◆ **DESCRIPTION OF THE TASK**
Please give back, word for word, only the lines starting at the one containing "L'approche finalement retenue" and ending at the one containing "et synthèse de" within the material below.

◆ **INFORMATION PROVIDED**
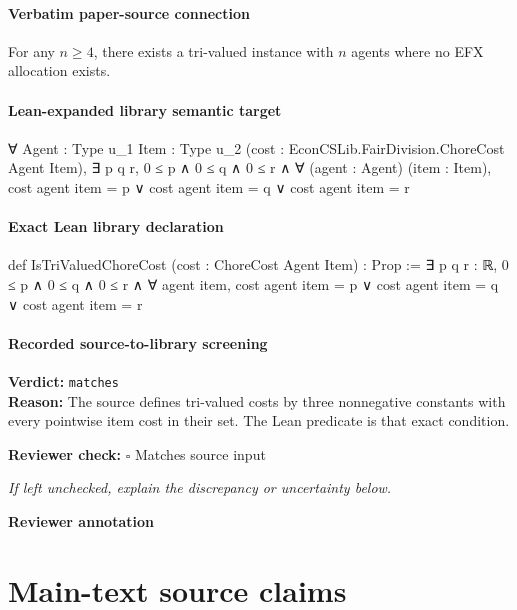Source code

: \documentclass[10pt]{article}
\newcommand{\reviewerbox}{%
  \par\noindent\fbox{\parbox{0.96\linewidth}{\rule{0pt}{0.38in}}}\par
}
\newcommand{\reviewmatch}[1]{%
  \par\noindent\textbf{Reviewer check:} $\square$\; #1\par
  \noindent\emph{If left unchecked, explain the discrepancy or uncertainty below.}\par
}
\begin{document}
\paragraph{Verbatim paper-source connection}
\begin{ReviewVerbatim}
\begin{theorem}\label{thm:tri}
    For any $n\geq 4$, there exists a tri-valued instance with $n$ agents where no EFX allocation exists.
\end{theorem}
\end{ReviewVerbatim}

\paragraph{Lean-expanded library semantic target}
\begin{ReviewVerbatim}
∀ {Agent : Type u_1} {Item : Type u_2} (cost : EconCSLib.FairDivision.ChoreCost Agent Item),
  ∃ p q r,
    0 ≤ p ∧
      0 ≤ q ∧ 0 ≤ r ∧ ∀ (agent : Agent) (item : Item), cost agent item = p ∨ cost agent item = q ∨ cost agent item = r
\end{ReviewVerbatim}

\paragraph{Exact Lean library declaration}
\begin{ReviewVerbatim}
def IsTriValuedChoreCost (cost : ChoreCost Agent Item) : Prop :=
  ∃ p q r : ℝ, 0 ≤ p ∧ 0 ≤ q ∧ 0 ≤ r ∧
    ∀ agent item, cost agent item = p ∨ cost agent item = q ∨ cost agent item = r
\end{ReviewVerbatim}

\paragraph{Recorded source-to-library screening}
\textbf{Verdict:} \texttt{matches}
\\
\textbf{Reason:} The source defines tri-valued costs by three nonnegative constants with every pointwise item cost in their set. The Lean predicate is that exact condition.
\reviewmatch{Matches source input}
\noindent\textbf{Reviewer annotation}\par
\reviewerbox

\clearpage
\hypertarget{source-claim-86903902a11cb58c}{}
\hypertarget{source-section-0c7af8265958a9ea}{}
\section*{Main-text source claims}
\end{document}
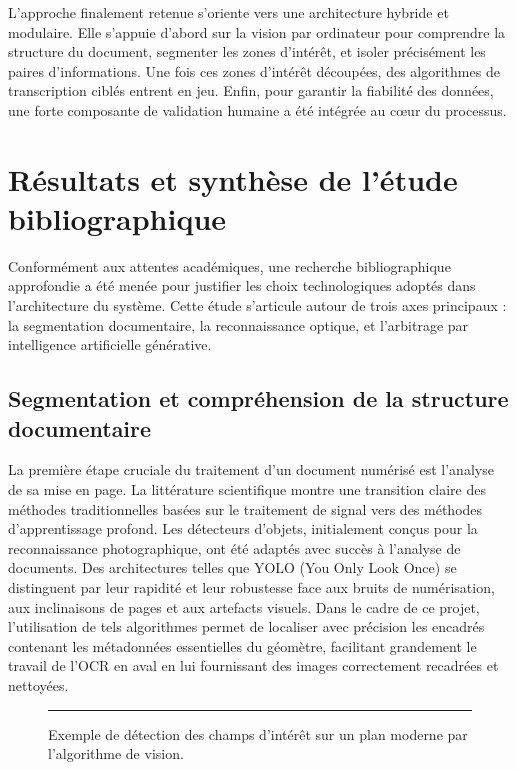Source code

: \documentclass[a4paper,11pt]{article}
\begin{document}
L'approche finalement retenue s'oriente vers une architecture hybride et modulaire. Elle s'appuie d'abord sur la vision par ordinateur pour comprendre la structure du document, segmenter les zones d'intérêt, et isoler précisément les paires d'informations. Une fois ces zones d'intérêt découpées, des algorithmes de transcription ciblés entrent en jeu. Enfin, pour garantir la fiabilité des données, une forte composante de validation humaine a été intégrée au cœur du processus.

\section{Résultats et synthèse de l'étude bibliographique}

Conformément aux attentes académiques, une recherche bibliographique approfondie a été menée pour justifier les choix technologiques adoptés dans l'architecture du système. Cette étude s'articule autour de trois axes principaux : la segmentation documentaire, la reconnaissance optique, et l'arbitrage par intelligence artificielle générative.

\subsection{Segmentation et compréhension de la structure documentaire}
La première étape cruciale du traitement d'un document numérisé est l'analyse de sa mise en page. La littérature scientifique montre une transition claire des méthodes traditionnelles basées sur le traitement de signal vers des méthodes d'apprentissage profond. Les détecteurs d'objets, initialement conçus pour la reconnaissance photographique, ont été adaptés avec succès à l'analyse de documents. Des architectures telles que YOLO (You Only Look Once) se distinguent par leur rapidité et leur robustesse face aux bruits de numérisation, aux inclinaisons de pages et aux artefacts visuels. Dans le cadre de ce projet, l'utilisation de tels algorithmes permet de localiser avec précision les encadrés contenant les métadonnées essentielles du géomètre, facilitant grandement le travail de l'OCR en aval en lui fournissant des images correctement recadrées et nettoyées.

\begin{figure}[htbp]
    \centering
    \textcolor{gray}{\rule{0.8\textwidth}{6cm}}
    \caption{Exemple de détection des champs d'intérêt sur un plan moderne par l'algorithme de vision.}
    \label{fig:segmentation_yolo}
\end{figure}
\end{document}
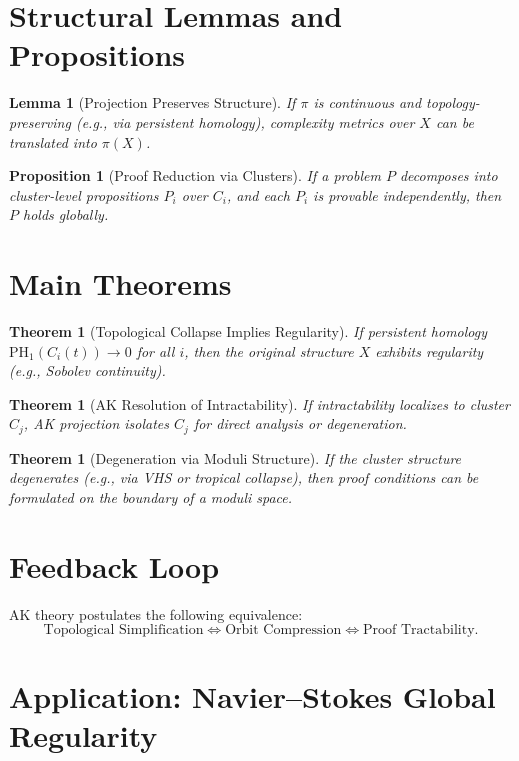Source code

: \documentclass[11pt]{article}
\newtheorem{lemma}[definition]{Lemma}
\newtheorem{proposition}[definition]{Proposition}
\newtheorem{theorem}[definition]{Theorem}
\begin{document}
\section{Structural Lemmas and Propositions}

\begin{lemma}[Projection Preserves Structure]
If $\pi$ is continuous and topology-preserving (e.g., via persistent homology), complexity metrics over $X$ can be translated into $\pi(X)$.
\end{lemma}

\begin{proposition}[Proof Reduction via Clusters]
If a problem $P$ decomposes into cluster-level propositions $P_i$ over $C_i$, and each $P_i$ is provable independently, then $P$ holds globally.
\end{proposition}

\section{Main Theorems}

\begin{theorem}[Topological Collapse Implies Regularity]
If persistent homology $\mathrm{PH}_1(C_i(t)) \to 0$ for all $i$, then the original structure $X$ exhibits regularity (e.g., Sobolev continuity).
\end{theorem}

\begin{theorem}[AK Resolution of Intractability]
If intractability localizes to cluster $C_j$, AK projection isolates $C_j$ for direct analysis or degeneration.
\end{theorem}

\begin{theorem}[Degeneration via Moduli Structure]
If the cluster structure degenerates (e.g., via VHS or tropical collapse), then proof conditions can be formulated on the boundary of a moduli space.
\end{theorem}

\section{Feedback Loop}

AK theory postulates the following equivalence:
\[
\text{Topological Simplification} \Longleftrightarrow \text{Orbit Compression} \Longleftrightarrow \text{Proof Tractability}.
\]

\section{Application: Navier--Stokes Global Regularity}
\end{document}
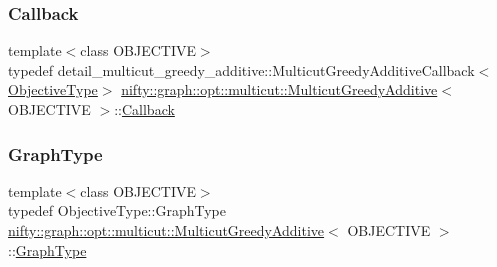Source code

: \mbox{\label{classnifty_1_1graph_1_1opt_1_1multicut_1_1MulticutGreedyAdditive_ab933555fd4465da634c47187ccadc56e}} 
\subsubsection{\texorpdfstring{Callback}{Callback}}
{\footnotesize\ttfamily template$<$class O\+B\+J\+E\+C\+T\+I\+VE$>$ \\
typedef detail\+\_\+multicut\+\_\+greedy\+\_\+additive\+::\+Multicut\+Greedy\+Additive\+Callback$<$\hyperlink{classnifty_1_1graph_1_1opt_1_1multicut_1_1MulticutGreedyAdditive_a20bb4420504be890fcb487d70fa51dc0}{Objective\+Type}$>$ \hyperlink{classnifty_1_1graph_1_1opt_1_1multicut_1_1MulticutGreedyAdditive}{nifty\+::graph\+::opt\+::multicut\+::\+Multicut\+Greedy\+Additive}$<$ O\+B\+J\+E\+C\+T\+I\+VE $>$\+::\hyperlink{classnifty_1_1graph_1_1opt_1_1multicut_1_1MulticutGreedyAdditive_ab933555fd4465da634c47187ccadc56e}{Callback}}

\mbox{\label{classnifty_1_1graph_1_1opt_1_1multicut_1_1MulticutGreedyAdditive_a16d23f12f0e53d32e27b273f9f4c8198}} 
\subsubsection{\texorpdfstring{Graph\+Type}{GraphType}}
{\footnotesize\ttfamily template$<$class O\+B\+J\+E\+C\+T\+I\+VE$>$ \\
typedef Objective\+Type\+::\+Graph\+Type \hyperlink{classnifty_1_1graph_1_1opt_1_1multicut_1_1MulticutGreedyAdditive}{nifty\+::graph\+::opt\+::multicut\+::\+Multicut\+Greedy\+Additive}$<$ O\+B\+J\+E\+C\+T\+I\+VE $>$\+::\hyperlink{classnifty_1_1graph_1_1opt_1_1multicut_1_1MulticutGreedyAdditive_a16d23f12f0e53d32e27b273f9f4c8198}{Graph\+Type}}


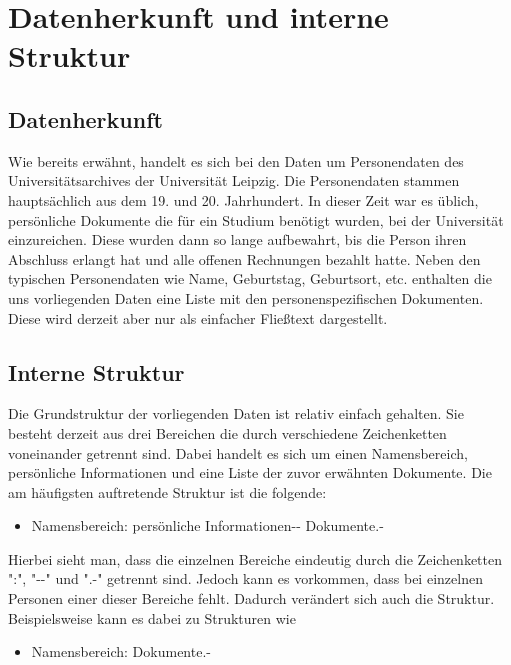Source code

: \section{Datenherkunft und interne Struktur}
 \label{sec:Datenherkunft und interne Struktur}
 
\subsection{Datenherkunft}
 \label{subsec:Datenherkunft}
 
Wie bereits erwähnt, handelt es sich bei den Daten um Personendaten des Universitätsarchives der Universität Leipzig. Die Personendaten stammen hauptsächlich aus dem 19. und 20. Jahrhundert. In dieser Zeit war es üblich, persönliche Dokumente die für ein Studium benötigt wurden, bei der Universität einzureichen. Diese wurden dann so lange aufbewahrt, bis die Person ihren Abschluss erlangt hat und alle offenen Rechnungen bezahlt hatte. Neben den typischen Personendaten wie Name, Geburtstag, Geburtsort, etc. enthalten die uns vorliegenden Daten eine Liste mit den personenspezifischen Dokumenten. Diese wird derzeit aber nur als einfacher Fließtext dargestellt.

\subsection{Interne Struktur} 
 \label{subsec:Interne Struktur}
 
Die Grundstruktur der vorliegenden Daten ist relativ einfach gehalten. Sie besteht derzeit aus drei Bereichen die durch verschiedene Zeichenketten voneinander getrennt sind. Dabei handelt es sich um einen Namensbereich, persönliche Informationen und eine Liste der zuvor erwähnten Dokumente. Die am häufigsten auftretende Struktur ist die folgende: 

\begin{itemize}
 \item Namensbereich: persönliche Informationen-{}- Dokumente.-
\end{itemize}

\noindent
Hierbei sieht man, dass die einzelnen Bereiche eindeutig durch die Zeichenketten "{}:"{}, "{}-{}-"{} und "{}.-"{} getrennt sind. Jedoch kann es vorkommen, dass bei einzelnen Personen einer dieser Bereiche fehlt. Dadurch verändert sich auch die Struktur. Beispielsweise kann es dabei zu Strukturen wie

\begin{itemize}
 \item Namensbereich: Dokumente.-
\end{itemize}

◆ **RESULT OF THIS TASK**
L'approche finalement retenue s'oriente vers une architecture hybride et modulaire. Elle s'appuie d'abord sur la vision par ordinateur pour comprendre la structure du document, segmenter les zones d'intérêt, et isoler précisément les paires d'informations. Une fois ces zones d'intérêt découpées, des algorithmes de transcription ciblés entrent en jeu. Enfin, pour garantir la fiabilité des données, une forte composante de validation humaine a été intégrée au cœur du processus.

\section{Résultats et synthèse de l'étude bibliographique}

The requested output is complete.